Your output must be the line containing "希望这些建议能给你足够多的选" followed by every later line in the entries below, all copied exactly.

(Stored data)
----------
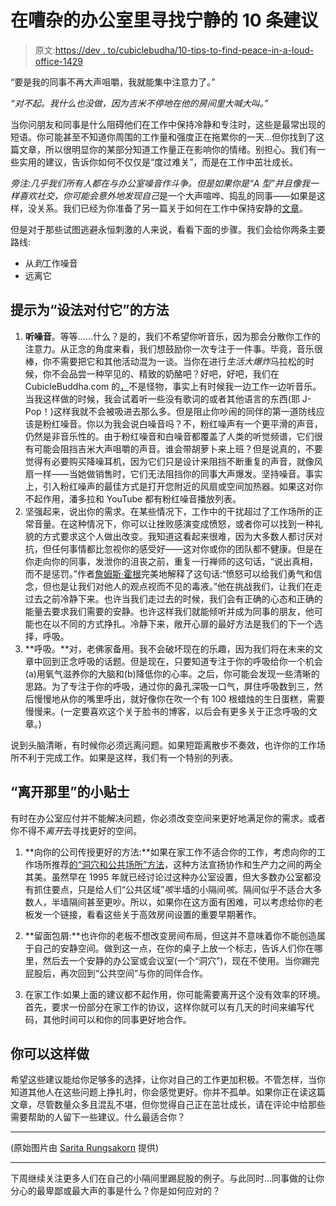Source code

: # 在嘈杂的办公室里寻找宁静的 10 条建议

> 原文:[https://dev . to/cubiclebudha/10-tips-to-find-peace-in-a-loud-office-1429](https://dev.to/cubiclebuddha/10-tips-to-find-peace-in-a-loud-office-1429)

“要是我的同事不再大声咀嚼，我就能集中注意力了。”

*“对不起。我什么也没做，因为吉米不停地在他的房间里大喊大叫。”*

当你问朋友和同事是什么阻碍他们在工作中保持冷静和专注时，这些是最常出现的短语。你可能甚至不知道你周围的工作量和强度正在拖累你的一天…但你找到了这篇文章，所以很明显你的某部分知道工作量正在影响你的情绪。别担心。我们有一些实用的建议，告诉你如何不仅仅是“度过难关”，而是在工作中茁壮成长。

*旁注:*几乎我们所有人都在与办公室噪音作斗争。但是如果你是“A 型”并且像我一样喜欢社交，你可能会意外地发现*自己*是一个大声喧哗、捣乱的同事——如果是这样，没关系。我们已经为你准备了另一篇关于如何在工作中保持安静的[文章](https://dev.to/cubiclebuddha/how-to-stop-being-an-annoying-talkative-coworker-8-tips-3bl7)。

但是对于那些试图逃避永恒刺激的人来说，看看下面的步骤。我们会给你两条主要路线:

*   从*到*工作噪音
*   远离它

## [](#tips-for-the-try-to-deal-with-it-approach)提示为“设法对付它”的方法

1.  **听噪音**。等等……什么？是的，我们不希望你听音乐，因为那会分散你工作的注意力。从正念的角度来看，我们想鼓励你一次专注于一件事。毕竟，音乐很棒，你不需要把它和其他活动混为一谈。当你在进行*生活大爆炸*马拉松的时候，你不会品尝一种罕见的、精致的奶酪吧？好吧，好吧，我们在 CubicleBuddha.com 的[，](http://www.cubiclebuddha.com)不是怪物，事实上有时候我一边工作一边听音乐。当我这样做的时候，我会试着听一些没有歌词的或者其他语言的东西(耶 J-Pop！)这样我就不会被吸进去那么多。但是阻止你吵闹的同伴的第一道防线应该是粉红噪音。你以为我会说白噪音吗？不，粉红噪声有一个更平滑的声音，仍然是非音乐性的。由于粉红噪音和白噪音都覆盖了人类的听觉频谱，它们很有可能会阻挡吉米大声咀嚼的声音。谁会带胡萝卜来上班？但是说真的，不要觉得有必要购买降噪耳机，因为它们只是设计来阻挡不断重复的声音，就像风扇一样——当她做销售时，它们无法阻挡你的同事大声爆发。坚持噪音。事实上，引入粉红噪声的最佳方式是打开您附近的风扇或空间加热器。如果这对你不起作用，潘多拉和 YouTube 都有粉红噪音播放列表。
2.  坚强起来，说出你的需求。在某些情况下，工作中的干扰超过了工作场所的正常音量。在这种情况下，你可以让挫败感演变成愤怒，或者你可以找到一种礼貌的方式要求这个人做出改变。我知道这看起来很难，因为大多数人都讨厌对抗，但任何事情都比忽视你的感受好——这对你或你的团队都不健康。但是在你走向你的同事，发泄你的沮丧之前，重复一行禅师的这句话，“说出真相，而不是惩罚。”作者[詹姆斯·霍根](http://www.spiritofchange.org/Spring-2018/Speak-The-Truth-But-Not-To-Punish/)完美地解释了这句话:“愤怒可以给我们勇气和信念，但也是让我们对他人的观点视而不见的毒液。”他在挑战我们，让我们在走过去之前冷静下来。也许当我们走过去的时候，我们会有正确的心态和正确的能量去要求我们需要的安静。也许这样我们就能倾听并成为同事的朋友，他可能也在以不同的方式挣扎。冷静下来，敞开心扉的最好方法是我们的下一个选择，呼吸。
3.  **呼吸。**对，老佛家备用。我不会破坏现在的乐趣，因为我们将在未来的文章中回到正念呼吸的话题。但是现在，只要知道专注于你的呼吸给你一个机会(a)用氧气滋养你的大脑和(b)降低你的心率。之后，你可能会发现一些清晰的思路。为了专注于你的呼吸，通过你的鼻孔深吸一口气，屏住呼吸数到三，然后慢慢地从你的嘴里呼出，就好像你在吹一个有 100 根蜡烛的生日蛋糕，需要慢慢来。(一定要喜欢这个关于脸书的博客，以后会有更多关于正念呼吸的文章。)

说到头脑清晰，有时候你必须远离问题。如果短距离散步不奏效，也许你的工作场所不利于完成工作。如果是这样，我们有一个特别的列表。

## [](#tips-for-the-get-out-of-there-aproach)“离开那里”的小贴士

有时在办公室应付并不能解决问题，你必须改变空间来更好地满足你的需求。或者你不得不*离开*去寻找更好的空间。

1.  **向你的公司传授更好的方法:**如果在家工作不适合你的工作，考虑向你的工作场所推荐[的“洞穴和公共场所”方法](http://wiki.c2.com/?CaveAndCommons)，这种方法宣扬协作和生产力之间的两全其美。虽然早在 1995 年就已经讨论过这种办公室设置，但大多数办公室都没有抓住要点，只是给人们“公共区域”*咳*半墙的小隔间*咳*。隔间似乎不适合大多数人，半墙隔间甚至更吵。所以，如果你在这方面有困难，可以考虑给你的老板发一个链接，看看这些关于高效房间设置的重要早期著作。

2.  **留面包屑:**也许你的老板不想改变房间布局，但这并不意味着你不能创造属于自己的安静空间。做到这一点，在你的桌子上放一个标志，告诉人们你在哪里，然后去一个安静的办公室或会议室(一个“洞穴”)，现在不使用。当你踢完屁股后，再次回到“公共空间”与你的同伴合作。

3.  在家工作:如果上面的建议都不起作用，你可能需要离开这个没有效率的环境。首先，要求一份部分在家工作的协议，这样你就可以有几天的时间来编写代码，其他时间可以和你的同事更好地合作。

## [](#you-can-do-this)你可以这样做

希望这些建议能给你足够多的选择，让你对自己的工作更加积极。不管怎样，当你知道其他人在这些问题上挣扎时，你会感觉更好。你并不孤单。如果你正在读这篇文章，尽管数量众多且混乱不堪，但你觉得自己正在茁壮成长，请在评论中给那些需要帮助的人留下一些建议。什么最适合你？

* * *

(原始图片由 [Sarita Rungsakorn](https://www.rawpixel.com/beer) 提供)

* * *

下周继续关注更多人们在自己的小隔间里踢屁股的例子。与此同时...同事做的让你分心的最卑鄙或最大声的事是什么？你是如何应对的？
----------
Answer section:
希望这些建议能给你足够多的选择，让你对自己的工作更加积极。不管怎样，当你知道其他人在这些问题上挣扎时，你会感觉更好。你并不孤单。如果你正在读这篇文章，尽管数量众多且混乱不堪，但你觉得自己正在茁壮成长，请在评论中给那些需要帮助的人留下一些建议。什么最适合你？

* * *

(原始图片由 [Sarita Rungsakorn](https://www.rawpixel.com/beer) 提供)

* * *

下周继续关注更多人们在自己的小隔间里踢屁股的例子。与此同时...同事做的让你分心的最卑鄙或最大声的事是什么？你是如何应对的？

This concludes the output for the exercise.